WHAT NEEDS TO BE DONE:
Your answer should hold only the lines from the start of the data below through the line with "### Development Workflow", copied exactly, with pictures left out.

GIVEN RECORDS:
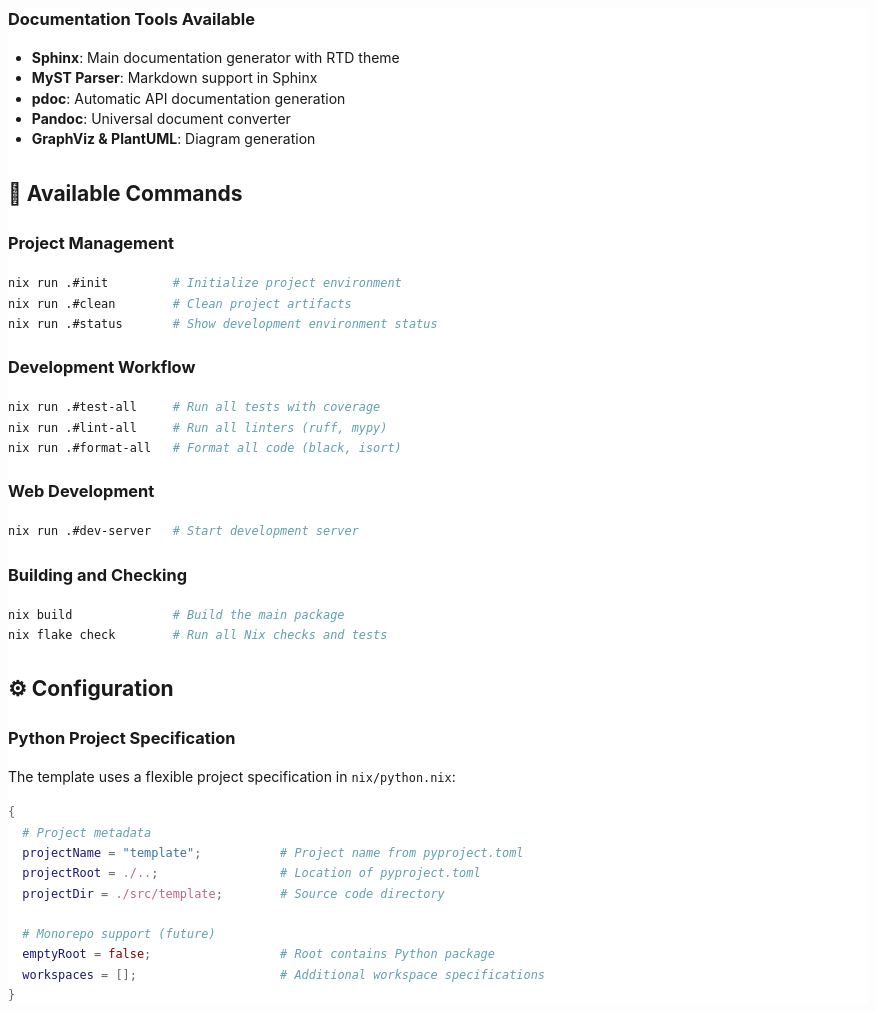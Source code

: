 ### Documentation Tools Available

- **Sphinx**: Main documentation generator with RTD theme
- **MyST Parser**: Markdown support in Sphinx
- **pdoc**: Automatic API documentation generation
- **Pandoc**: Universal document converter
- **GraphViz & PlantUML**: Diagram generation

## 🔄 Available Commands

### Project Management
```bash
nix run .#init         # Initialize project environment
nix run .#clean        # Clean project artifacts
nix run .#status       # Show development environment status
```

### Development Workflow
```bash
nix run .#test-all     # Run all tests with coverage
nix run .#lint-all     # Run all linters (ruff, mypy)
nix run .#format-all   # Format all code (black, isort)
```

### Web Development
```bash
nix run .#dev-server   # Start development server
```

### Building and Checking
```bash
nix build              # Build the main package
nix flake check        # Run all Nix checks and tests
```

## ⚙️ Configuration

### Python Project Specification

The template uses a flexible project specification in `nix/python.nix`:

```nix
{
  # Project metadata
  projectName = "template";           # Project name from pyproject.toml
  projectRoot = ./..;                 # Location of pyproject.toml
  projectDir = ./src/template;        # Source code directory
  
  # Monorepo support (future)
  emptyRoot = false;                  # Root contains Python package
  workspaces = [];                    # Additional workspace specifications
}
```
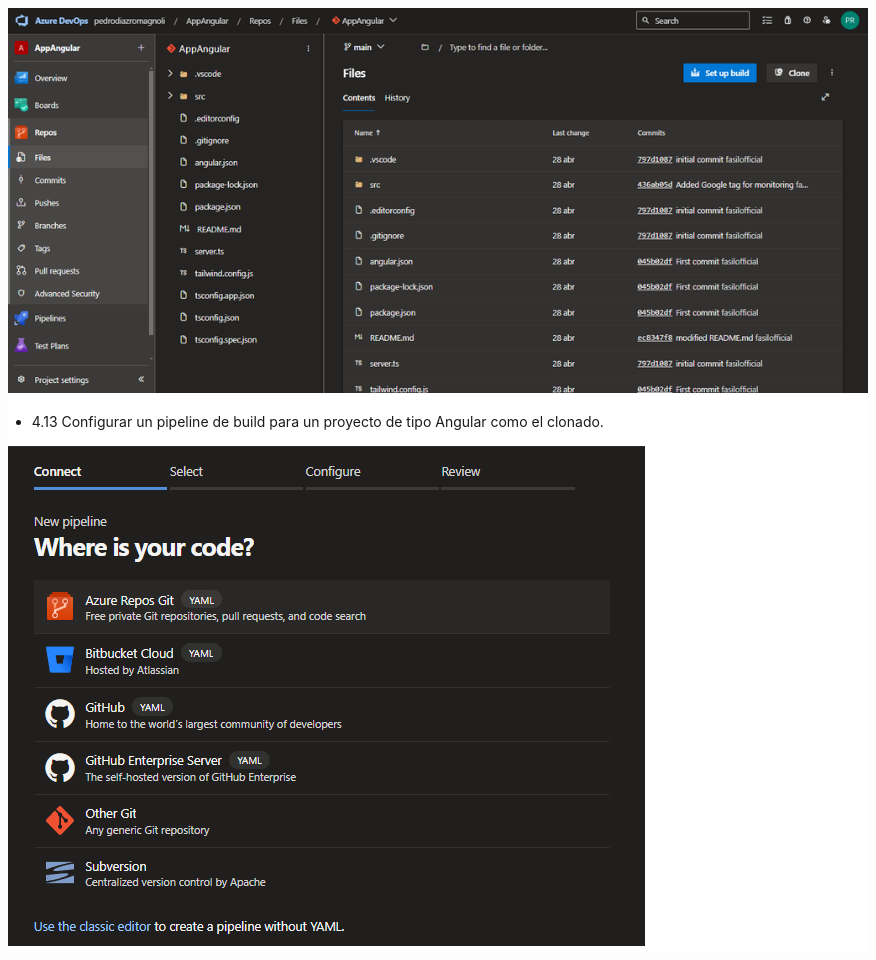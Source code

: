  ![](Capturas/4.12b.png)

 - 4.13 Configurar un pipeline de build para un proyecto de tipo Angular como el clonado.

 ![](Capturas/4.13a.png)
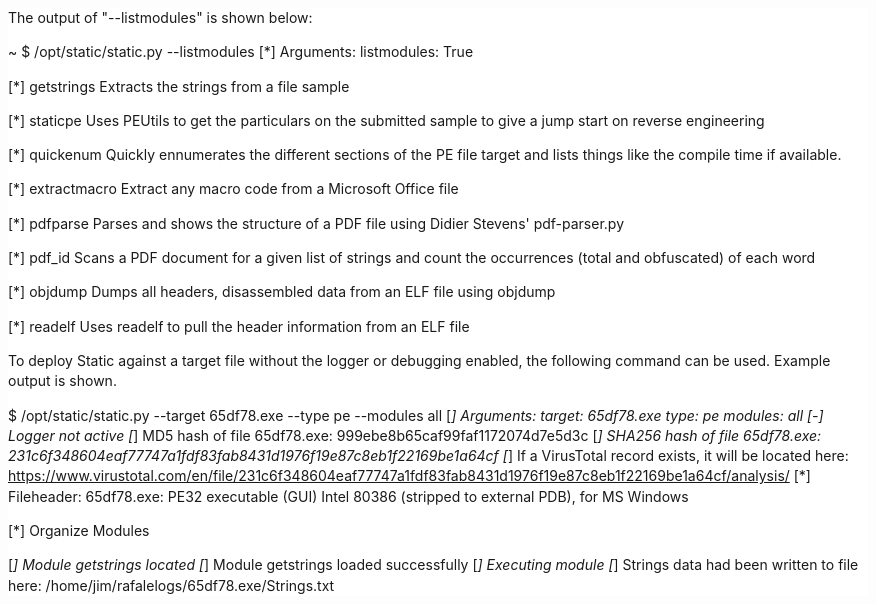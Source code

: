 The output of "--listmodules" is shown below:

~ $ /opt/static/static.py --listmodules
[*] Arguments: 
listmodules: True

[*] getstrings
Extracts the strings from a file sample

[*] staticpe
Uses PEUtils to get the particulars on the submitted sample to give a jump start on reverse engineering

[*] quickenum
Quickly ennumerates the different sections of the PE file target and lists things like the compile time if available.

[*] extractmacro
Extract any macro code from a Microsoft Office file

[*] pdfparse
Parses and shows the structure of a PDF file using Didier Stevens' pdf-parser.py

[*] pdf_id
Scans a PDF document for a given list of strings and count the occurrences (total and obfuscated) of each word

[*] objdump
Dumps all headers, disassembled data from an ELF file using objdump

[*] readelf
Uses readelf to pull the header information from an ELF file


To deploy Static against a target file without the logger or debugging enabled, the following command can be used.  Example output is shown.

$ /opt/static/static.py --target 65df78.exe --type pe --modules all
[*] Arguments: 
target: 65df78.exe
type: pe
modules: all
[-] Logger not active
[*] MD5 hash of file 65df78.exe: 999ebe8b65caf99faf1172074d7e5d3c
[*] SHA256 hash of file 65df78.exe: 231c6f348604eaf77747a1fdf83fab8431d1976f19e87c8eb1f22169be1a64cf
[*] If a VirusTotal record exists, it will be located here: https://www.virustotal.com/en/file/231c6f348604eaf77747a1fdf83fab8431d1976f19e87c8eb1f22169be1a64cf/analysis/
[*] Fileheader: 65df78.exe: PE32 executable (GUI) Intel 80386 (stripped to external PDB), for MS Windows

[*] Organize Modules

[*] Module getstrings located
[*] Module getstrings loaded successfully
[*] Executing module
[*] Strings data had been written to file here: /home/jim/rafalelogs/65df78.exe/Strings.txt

TASK ANSWER:
Source code

: ### Documentation Tools Available

- **Sphinx**: Main documentation generator with RTD theme
- **MyST Parser**: Markdown support in Sphinx
- **pdoc**: Automatic API documentation generation
- **Pandoc**: Universal document converter
- **GraphViz & PlantUML**: Diagram generation

## 🔄 Available Commands

### Project Management
```bash
nix run .#init         # Initialize project environment
nix run .#clean        # Clean project artifacts
nix run .#status       # Show development environment status
```

### Development Workflow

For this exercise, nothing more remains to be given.